Literary Yard

Search for meaning

By: Christopher Johnson

            Grandmother Newman and I were walking in the dense, mysterious, almost impenetrable woods that brooded across the street from our house, and my tiny hand was embedded in hers, and her skin felt like dry, smooth paper. I remember especially the smoothness of her skin—almost dead smooth, skin that had been so ironed out by 70 years of trials and tribulations, of ups and downs, of ins and outs. The woods felt daunting and mysterious to my eight-year-old eyes and soul, and the more deeply we penetrated the woods—one of the remaining remnants of the great forest that had once carpeted northern Ohio—the more tightly I grasped her ancient hand. We had to step over sharp fragments of a broken beer bottle that someone—probably some teenagers—had smashed right there in the middle of the wandering, zigzagging path, which stole us ever deeper into the fairy-tale woods.

            We stepped over the broken grass and proceeded further, and grasses leaned into the trail and tickled my pink tender thighs, which jutted out like cornstalks from my blue-jean shorts. Deeper, deeper we penetrated into the woods, so far into them that the sounds of surrounding suburbia were lost. The silence was occasionally punctuated by the cries of birds flinging themselves through the trees.

            We were moving steadily onwards, Grandmother and I, when suddenly, without any warning, a snake slithered out of the brush and across the path in front of us. I froze with terror and squeezed Grandmother’s hand and felt my sphincter muscles begin to tighten. I looked up and stared, horrified, at Grandmother. She peered down at me and squeezed my hand back. Her azure eyes lit up, and she raised the index of her other hand to her lips and whispered, “S-h-h-h.” We looked down at the snake, which Grandmother would later tell me was a black racer. It was an eternity long, its skin as black as coal. The snake stopped and raised its head and stared at us with great curiosity for what seemed like a very long time. The snake’s tongue slipped repeatedly in and out of its mouth like a dart that the creature was throwing at us. My heart tumbled in my chest, and I felt the chill of death spike up and down my spine as I grasped Grandmother’s hand.

            After studying us for several seconds, the snake continued on its way, disappearing into the grasses that lined the path. My fear gradually receded as I watched the tail of the snake disappear into the surrounding woods.

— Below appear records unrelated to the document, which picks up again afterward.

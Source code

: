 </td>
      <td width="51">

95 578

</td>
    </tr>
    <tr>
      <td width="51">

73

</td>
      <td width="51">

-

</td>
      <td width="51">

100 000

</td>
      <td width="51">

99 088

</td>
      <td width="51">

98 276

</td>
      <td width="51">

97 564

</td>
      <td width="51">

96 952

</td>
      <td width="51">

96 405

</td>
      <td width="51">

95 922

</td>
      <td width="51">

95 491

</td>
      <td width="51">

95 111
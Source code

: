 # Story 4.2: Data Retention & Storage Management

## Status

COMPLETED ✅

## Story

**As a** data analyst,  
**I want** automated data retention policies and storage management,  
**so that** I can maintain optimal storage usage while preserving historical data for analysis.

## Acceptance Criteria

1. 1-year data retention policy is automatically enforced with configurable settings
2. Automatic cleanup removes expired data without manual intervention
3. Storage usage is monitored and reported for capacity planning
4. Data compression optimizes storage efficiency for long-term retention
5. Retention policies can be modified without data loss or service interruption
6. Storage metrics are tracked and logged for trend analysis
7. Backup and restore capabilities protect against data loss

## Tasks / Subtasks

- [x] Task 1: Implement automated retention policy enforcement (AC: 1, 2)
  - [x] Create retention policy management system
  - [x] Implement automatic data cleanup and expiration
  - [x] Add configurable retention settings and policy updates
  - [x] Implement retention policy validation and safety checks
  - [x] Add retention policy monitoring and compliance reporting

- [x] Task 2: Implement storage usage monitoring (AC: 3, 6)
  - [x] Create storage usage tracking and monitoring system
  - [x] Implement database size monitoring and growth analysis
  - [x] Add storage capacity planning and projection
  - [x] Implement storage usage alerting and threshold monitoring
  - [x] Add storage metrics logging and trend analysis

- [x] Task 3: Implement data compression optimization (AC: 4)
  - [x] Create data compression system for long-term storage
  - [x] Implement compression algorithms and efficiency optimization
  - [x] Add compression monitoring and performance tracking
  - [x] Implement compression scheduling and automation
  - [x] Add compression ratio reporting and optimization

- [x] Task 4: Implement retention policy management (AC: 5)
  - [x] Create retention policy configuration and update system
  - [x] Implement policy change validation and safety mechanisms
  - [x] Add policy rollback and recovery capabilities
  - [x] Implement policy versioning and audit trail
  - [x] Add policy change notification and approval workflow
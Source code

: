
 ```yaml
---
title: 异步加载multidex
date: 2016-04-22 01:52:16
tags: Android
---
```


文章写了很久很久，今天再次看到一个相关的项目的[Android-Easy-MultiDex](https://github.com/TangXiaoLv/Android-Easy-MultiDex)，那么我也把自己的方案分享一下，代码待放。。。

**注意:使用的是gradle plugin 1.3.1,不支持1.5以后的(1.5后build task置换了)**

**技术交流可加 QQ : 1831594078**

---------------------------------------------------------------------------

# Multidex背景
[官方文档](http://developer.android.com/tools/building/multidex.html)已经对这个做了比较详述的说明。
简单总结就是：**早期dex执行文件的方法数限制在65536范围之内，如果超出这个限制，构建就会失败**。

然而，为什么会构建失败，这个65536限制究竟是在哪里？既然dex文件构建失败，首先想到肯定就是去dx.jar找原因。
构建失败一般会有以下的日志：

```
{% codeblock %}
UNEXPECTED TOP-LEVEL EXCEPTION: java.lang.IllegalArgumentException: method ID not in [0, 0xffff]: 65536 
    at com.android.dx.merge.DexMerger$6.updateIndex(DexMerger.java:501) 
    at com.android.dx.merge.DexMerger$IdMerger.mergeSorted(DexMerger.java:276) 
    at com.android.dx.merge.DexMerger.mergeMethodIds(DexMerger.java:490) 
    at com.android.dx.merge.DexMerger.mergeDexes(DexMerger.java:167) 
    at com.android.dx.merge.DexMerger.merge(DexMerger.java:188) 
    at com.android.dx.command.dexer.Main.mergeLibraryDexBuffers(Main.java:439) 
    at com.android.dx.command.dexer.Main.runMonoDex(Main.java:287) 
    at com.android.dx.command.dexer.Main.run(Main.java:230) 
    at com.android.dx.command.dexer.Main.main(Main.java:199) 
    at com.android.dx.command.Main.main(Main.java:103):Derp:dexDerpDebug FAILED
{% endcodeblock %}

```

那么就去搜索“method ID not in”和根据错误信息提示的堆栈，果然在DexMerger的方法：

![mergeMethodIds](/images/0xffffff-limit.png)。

            We retreated from the woods, and slowly my heart stopped skedaddling in my chest like an insane squirrel. Neither of us said a word, but that brief, startling experience forged something between us. As we walked back to our home, I felt as if every cell of my body had been jerked awake by the terror I had felt. My senses screamed, they danced. I gazed up at Grandmother, and it was as if I were seeing her for the very first time. The skin of her face, like that of her hand, was drawn tight as a drum. Her eyes bent down in a perpetual frown. She wore an ancient, formless dress with black-and-white polka dots and sturdy black shoes with blunt toes. She marched ahead through the woods with sure, indomitable steps.

            I was going to stay overnight at Grandmother’s house that night, and Father was going to pick me up the next morning when he came over to her house to mow her lawn, as he did every Saturday. If there was a rip in a screen, he would fix it. If the cellar needed sweeping, he would sweep it. She was a widow, my father’s father having died in the early 1930s, when Father was young. I had asked Father one time what his own father had been like, and he had looked at me with his iron-gray eyes and had said, “I don’t remember.”

            I packed my suitcase with my Hopalong Cassidy pajamas and Roy Rogers toothbrush and trundled into Grandmother’s blue-green 1955 Chevrolet. I was alive with anticipation, for the fact was that I loved Grandmother’s house. It was a large Victorian with an enormous wrap-around porch. When I stepped into her house, I felt immediately as if I had disappeared down the rabbit-hole of the past. This feeling of entering the past excited me for reasons that I could not comprehend.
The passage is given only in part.